WHAT NEEDS TO BE DONE:
Copy the listing below in full, exactly.

PROVIDED RECORDS:
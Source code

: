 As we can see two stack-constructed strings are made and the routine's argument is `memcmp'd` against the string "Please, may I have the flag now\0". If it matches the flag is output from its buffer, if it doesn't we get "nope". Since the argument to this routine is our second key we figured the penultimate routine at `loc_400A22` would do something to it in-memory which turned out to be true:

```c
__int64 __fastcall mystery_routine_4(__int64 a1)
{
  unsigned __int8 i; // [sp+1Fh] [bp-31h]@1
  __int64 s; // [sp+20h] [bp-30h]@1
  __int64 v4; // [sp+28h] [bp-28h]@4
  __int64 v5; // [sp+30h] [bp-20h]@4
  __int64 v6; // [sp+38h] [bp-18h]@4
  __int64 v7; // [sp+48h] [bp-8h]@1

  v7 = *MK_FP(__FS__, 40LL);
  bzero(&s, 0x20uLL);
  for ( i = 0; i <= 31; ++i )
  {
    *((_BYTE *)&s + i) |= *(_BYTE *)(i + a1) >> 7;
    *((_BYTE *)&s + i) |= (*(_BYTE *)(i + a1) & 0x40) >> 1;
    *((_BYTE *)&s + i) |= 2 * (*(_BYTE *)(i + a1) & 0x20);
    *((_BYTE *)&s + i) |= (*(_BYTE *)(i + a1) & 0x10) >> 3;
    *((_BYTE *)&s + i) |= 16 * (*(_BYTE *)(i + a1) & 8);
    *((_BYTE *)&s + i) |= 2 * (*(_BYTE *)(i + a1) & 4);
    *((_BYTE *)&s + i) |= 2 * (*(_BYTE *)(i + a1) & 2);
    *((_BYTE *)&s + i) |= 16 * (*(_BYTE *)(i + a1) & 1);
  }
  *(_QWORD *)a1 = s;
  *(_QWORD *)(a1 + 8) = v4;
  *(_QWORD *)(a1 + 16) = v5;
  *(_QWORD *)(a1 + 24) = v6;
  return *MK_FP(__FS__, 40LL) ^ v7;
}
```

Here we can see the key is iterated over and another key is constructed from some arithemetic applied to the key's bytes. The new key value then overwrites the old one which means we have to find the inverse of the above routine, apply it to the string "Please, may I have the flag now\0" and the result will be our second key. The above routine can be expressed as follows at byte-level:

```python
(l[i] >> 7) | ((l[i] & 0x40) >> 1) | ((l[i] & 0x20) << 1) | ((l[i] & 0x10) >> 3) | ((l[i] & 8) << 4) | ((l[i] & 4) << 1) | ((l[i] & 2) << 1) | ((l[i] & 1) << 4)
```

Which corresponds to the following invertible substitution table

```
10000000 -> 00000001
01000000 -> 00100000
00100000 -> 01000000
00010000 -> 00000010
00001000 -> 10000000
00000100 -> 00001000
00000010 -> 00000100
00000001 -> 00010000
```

FINISHED EXERCISE:
Source code

: As we can see two stack-constructed strings are made and the routine's argument is `memcmp'd` against the string "Please, may I have the flag now\0". If it matches the flag is output from its buffer, if it doesn't we get "nope". Since the argument to this routine is our second key we figured the penultimate routine at `loc_400A22` would do something to it in-memory which turned out to be true:

```c
__int64 __fastcall mystery_routine_4(__int64 a1)
{
  unsigned __int8 i; // [sp+1Fh] [bp-31h]@1
  __int64 s; // [sp+20h] [bp-30h]@1
  __int64 v4; // [sp+28h] [bp-28h]@4
  __int64 v5; // [sp+30h] [bp-20h]@4
  __int64 v6; // [sp+38h] [bp-18h]@4
  __int64 v7; // [sp+48h] [bp-8h]@1

  v7 = *MK_FP(__FS__, 40LL);
  bzero(&s, 0x20uLL);
  for ( i = 0; i <= 31; ++i )
  {
    *((_BYTE *)&s + i) |= *(_BYTE *)(i + a1) >> 7;
    *((_BYTE *)&s + i) |= (*(_BYTE *)(i + a1) & 0x40) >> 1;
    *((_BYTE *)&s + i) |= 2 * (*(_BYTE *)(i + a1) & 0x20);
    *((_BYTE *)&s + i) |= (*(_BYTE *)(i + a1) & 0x10) >> 3;
    *((_BYTE *)&s + i) |= 16 * (*(_BYTE *)(i + a1) & 8);
    *((_BYTE *)&s + i) |= 2 * (*(_BYTE *)(i + a1) & 4);
    *((_BYTE *)&s + i) |= 2 * (*(_BYTE *)(i + a1) & 2);
    *((_BYTE *)&s + i) |= 16 * (*(_BYTE *)(i + a1) & 1);
  }
  *(_QWORD *)a1 = s;
  *(_QWORD *)(a1 + 8) = v4;
  *(_QWORD *)(a1 + 16) = v5;
  *(_QWORD *)(a1 + 24) = v6;
  return *MK_FP(__FS__, 40LL) ^ v7;
}
```

Here we can see the key is iterated over and another key is constructed from some arithemetic applied to the key's bytes. The new key value then overwrites the old one which means we have to find the inverse of the above routine, apply it to the string "Please, may I have the flag now\0" and the result will be our second key. The above routine can be expressed as follows at byte-level:

```python
(l[i] >> 7) | ((l[i] & 0x40) >> 1) | ((l[i] & 0x20) << 1) | ((l[i] & 0x10) >> 3) | ((l[i] & 8) << 4) | ((l[i] & 4) << 1) | ((l[i] & 2) << 1) | ((l[i] & 1) << 4)
```

Which corresponds to the following invertible substitution table

```
10000000 -> 00000001
01000000 -> 00100000
00100000 -> 01000000
00010000 -> 00000010
00001000 -> 10000000
00000100 -> 00001000
00000010 -> 00000100
00000001 -> 00010000
```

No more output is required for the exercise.